What's on the agenda?
Whatever both sides say officially, the real answer is "Iran, Iran, and Iran," for several reasons: because of its nuclear program and what King Abdullah sees as President Obama's flawed diplomacy; because of its backing for Bashar al-Assad in Syria; and because, in Saudi eyes, Washington grossly underestimates the threat Tehran represents not only to the kingdom's own oil-rich Eastern Province and neighboring Bahrain, but also to the rest of the Middle East. Meanwhile, any prospect of Saudi assistance on a breakthrough in Israeli-Palestinian peace negotiations has been made unlikely by Riyadh's refusal to allow the Washington bureau chief of the Jerusalem Post, a U.S. citizen, to accompany the president.
How's the meeting likely to go?
Diplomatic insiders say that this sort of meeting usually starts with a rather tense half hour as everyone expresses their frustrations. Then both sides get down to the business of deciding how to move forward. At ninety-one years old, King Abdullah probably only has enough stamina for a meeting lasting an hour or so, two hours maximum. He has difficulty standing up and tires easily. It could be a diplomatic disaster: a two-hour meeting with Secretary of State John Kerry in October, after the breakthrough in nuclear diplomacy with Iran, apparently did not get beyond the shouting stage.

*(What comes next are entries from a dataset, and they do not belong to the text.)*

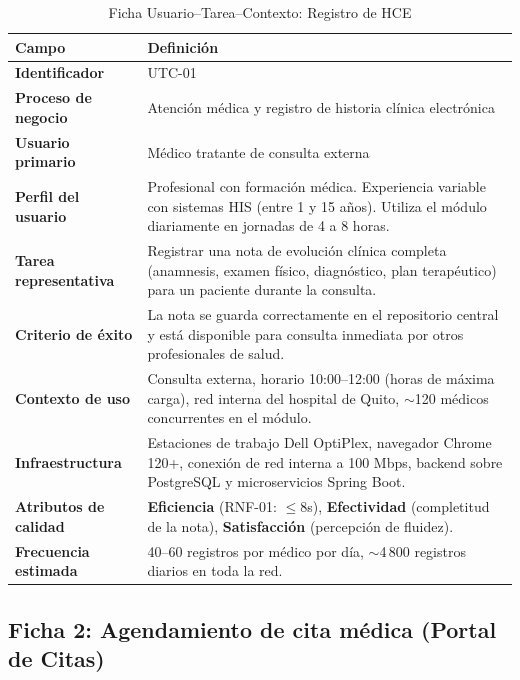 \documentclass[12pt,a4paper]{article}
\begin{document}
\begin{table}[H]
\centering
\caption{Ficha Usuario--Tarea--Contexto: Registro de HCE}
\begin{tabularx}{\textwidth}{l X}
\toprule
\textbf{Campo} & \textbf{Definici\'on} \\
\midrule
\textbf{Identificador} & UTC-01 \\
\textbf{Proceso de negocio} & Atenci\'on m\'edica y registro de historia cl\'inica electr\'onica \\
\textbf{Usuario primario} & M\'edico tratante de consulta externa \\
\textbf{Perfil del usuario} & Profesional con formaci\'on m\'edica. Experiencia variable con sistemas HIS (entre 1 y 15 a\~nos). Utiliza el m\'odulo diariamente en jornadas de 4 a 8 horas. \\
\textbf{Tarea representativa} & Registrar una nota de evoluci\'on cl\'inica completa (anamnesis, examen f\'isico, diagn\'ostico, plan terap\'eutico) para un paciente durante la consulta. \\
\textbf{Criterio de \'exito} & La nota se guarda correctamente en el repositorio central y est\'a disponible para consulta inmediata por otros profesionales de salud. \\
\textbf{Contexto de uso} & Consulta externa, horario 10:00--12:00 (horas de m\'axima carga), red interna del hospital de Quito, $\sim$120 m\'edicos concurrentes en el m\'odulo. \\
\textbf{Infraestructura} & Estaciones de trabajo Dell OptiPlex, navegador Chrome 120+, conexi\'on de red interna a 100 Mbps, backend sobre PostgreSQL y microservicios Spring Boot. \\
\textbf{Atributos de calidad} & \textbf{Eficiencia} (RNF-01: $\le 8$s), \textbf{Efectividad} (completitud de la nota), \textbf{Satisfacci\'on} (percepci\'on de fluidez). \\
\textbf{Frecuencia estimada} & 40--60 registros por m\'edico por d\'ia, $\sim$4\,800 registros diarios en toda la red. \\
\bottomrule
\end{tabularx}
\end{table}

\subsection{Ficha 2: Agendamiento de cita m\'edica (Portal de Citas)}
\end{document}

What's on King Abdullah's mind?
The Saudi monarch sees the United States as his kingdom's ultimate security guarantor. But ever since Washington withdrew support for President Mubarak of Egypt in 2011, Abdullah and other Gulf leaders have worried about the reliability of Washington's posture toward even longstanding allies. President Obama's U-turn on military action against Syria over its use of chemical weapons last summer only added to the concern, which has likely morphed into exasperation after recent events in Crimea, where the Saudis judge that President Obama was outmaneuvered by Vladimir Putin.
Who else will be in the meeting?
On the Saudi side, the two leaders will probably be joined by Crown Prince Salman, the king's seventy-eight-year-old half-brother and heir apparent; Prince Mitab bin Abdullah, the king's senior-ranking (though not eldest) son, who is also minister of the national guard; Prince Saud al-Faisal, the king's nephew and long-serving foreign minister; Prince Muhammad bin Nayef, the king's nephew and interior minister who recently became the point man on Syria; and Adel al-Jubeir, the Saudi ambassador to the United States and the king's most-trusted English translator.

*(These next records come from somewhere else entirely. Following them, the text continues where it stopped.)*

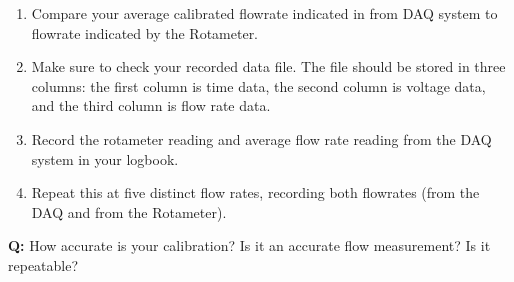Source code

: \documentclass{article} %
\begin{document}
\begin{enumerate}
\begin{enumerate}[label=\alph*.]
            \item Compute the Average Voltage:
            \begin{itemize}
                \item Write a MATLAB script to calculate the mean voltage and SCFM from each data file.
                \item Record the result with at least two decimal places.
            \end{itemize}
        \end{enumerate}
    \item Compare your average calibrated flowrate indicated in from DAQ system to flowrate indicated by the Rotameter.
    \item Make sure to check your recorded data file. The file should be stored in three columns: the first column is time data, the second column is voltage data, and the third column is flow rate data.
    \item Record the rotameter reading and average flow rate reading from the DAQ system in your logbook.
    \item Repeat this at five distinct flow rates, recording both flowrates (from the DAQ and from the Rotameter).
\end{enumerate}

\textbf{Q:} How accurate is your calibration? Is it an accurate flow measurement? Is it repeatable? \\
\end{document}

What are they likely to agree on?
It is not obvious. King Abdullah wants Bashar out of Syria as soon as possible, largely to deliver a strategic setback to Tehran. This is apparently a shorter timeframe than President Obama has in mind. On Iran, the king is worried about the regime's existing nuclear capabilities, while President Obama's redline is a nuclear weapon. The king judges that Iran's nuclear progress already makes it a quasi-nuclear weapon state, and that U.S. diplomacy is giving Tehran the status of hegemonic power in the Gulf. He might even tell President Obama that the kingdom now needs to match Iran's nuclear status, perhaps by going to Pakistan for assistance. Egypt will be another source of disagreement. The kingdom's support for Abdul Fattah al-Sisi and the military appears total -- Riyadh has just declared the Muslim Brotherhood to be a terrorist organization and is financing the purchase of Russian weapons for the Egyptian military.
Where's Bandar?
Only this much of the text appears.